Listed entries ::
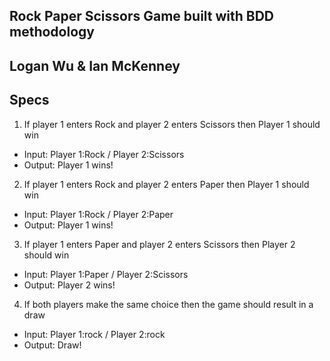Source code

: ## Rock Paper Scissors Game built with BDD methodology

## Logan Wu & Ian McKenney

## Specs

1. If player 1 enters Rock and player 2 enters Scissors then Player 1 should win
  * Input: Player 1:Rock / Player 2:Scissors
  * Output: Player 1 wins!

2. If player 1 enters Rock and player 2 enters Paper then Player 1 should win
  * Input: Player 1:Rock / Player 2:Paper
  * Output: Player 1 wins!

3. If player 1 enters Paper and player 2 enters Scissors then Player 2 should win
  * Input: Player 1:Paper / Player 2:Scissors
  * Output: Player 2 wins!

4. If both players make the same choice then the game should result in a draw
  * Input: Player 1:rock / Player 2:rock
  * Output: Draw!

 
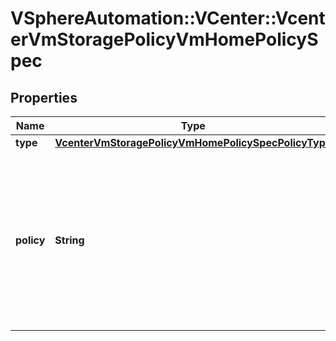 # VSphereAutomation::VCenter::VcenterVmStoragePolicyVmHomePolicySpec

## Properties
Name | Type | Description | Notes
------------ | ------------- | ------------- | -------------
**type** | [**VcenterVmStoragePolicyVmHomePolicySpecPolicyType**](VcenterVmStoragePolicyVmHomePolicySpecPolicyType.md) |  | [optional] 
**policy** | **String** | Storage Policy identification. This field is optional and it is only relevant when the value of Policy.VmHomePolicySpec.type is USE_SPECIFIED_POLICY. When clients pass a value of this structure as a parameter, the field must be an identifier for the resource type: vcenter.StoragePolicy. When operations return a value of this structure as a result, the field will be an identifier for the resource type: com.vmware.vcenter.StoragePolicy. | [optional] 


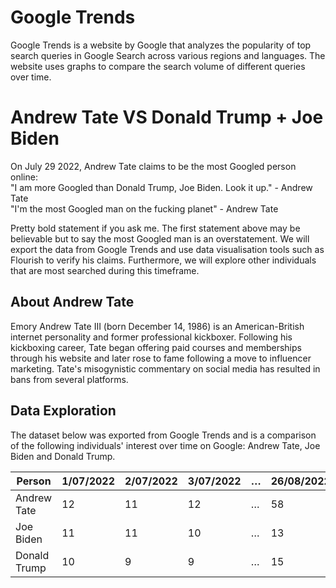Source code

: # Google Trends
Google Trends is a website by Google that analyzes the popularity of top search queries in Google Search across various regions and languages. The website uses graphs to compare the search volume of different queries over time.

# Andrew Tate VS Donald Trump + Joe Biden

On July 29 2022, Andrew Tate claims to be the most Googled person online: <br />
"I am more Googled than Donald Trump, Joe Biden. Look it up." - Andrew Tate <br />
"I'm the most Googled man on the fucking planet" - Andrew Tate

Pretty bold statement if you ask me. The first statement above may be believable but to say the most Googled man is an overstatement. We will export the data from Google Trends and use data visualisation tools such as Flourish to verify his claims. Furthermore, we will explore other individuals that are most searched during this timeframe.

## About Andrew Tate
Emory Andrew Tate III (born December 14, 1986) is an American-British internet personality and former professional kickboxer. Following his kickboxing career, Tate began offering paid courses and memberships through his website and later rose to fame following a move to influencer marketing. Tate's misogynistic commentary on social media has resulted in bans from several platforms.

## Data Exploration
The dataset below was exported from Google Trends and is a comparison of the following individuals' interest over time on Google: Andrew Tate, Joe Biden and Donald Trump.

| Person       | 1/07/2022 | 2/07/2022 | 3/07/2022 | … | 26/08/2022 | 27/08/2022 |
| ------------ | --------- | --------- | --------- | - | ---------- | ---------- |
| Andrew Tate  | 12        | 11        | 12        | … | 58         | 47         |
| Joe Biden    | 11        | 11        | 10        | … | 13         | 10         |
| Donald Trump | 10        | 9         | 9         | … | 15         | 14         |
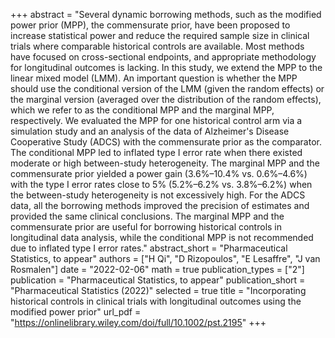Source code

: +++
abstract = "Several dynamic borrowing methods, such as the modified power prior (MPP), the commensurate prior, have been proposed to increase statistical power and reduce the required sample size in clinical trials where comparable historical controls are available. Most methods have focused on cross-sectional endpoints, and appropriate methodology for longitudinal outcomes is lacking. In this study, we extend the MPP to the linear mixed model (LMM). An important question is whether the MPP should use the conditional version of the LMM (given the random effects) or the marginal version (averaged over the distribution of the random effects), which we refer to as the conditional MPP and the marginal MPP, respectively. We evaluated the MPP for one historical control arm via a simulation study and an analysis of the data of Alzheimer's Disease Cooperative Study (ADCS) with the commensurate prior as the comparator. The conditional MPP led to inflated type I error rate when there existed moderate or high between-study heterogeneity. The marginal MPP and the commensurate prior yielded a power gain (3.6%–10.4% vs. 0.6%–4.6%) with the type I error rates close to 5% (5.2%–6.2% vs. 3.8%–6.2%) when the between-study heterogeneity is not excessively high. For the ADCS data, all the borrowing methods improved the precision of estimates and provided the same clinical conclusions. The marginal MPP and the commensurate prior are useful for borrowing historical controls in longitudinal data analysis, while the conditional MPP is not recommended due to inflated type I error rates."
abstract_short = "Pharmaceutical Statistics, to appear"
authors = ["H Qi", "D Rizopoulos", "E Lesaffre", "J van Rosmalen"]
date = "2022-02-06"
math = true
publication_types = ["2"]
publication = "Pharmaceutical Statistics, to appear"
publication_short = "Pharmaceutical Statistics (2022)"
selected = true
title = "Incorporating historical controls in clinical trials with longitudinal outcomes using the modified power prior"
url_pdf = "https://onlinelibrary.wiley.com/doi/full/10.1002/pst.2195"
+++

Task requirements :: What lines in the material include the string "then"? Pull each one out.

Reply ::
1. If player 1 enters Rock and player 2 enters Scissors then Player 1 should win
2. If player 1 enters Rock and player 2 enters Paper then Player 1 should win
3. If player 1 enters Paper and player 2 enters Scissors then Player 2 should win
4. If both players make the same choice then the game should result in a draw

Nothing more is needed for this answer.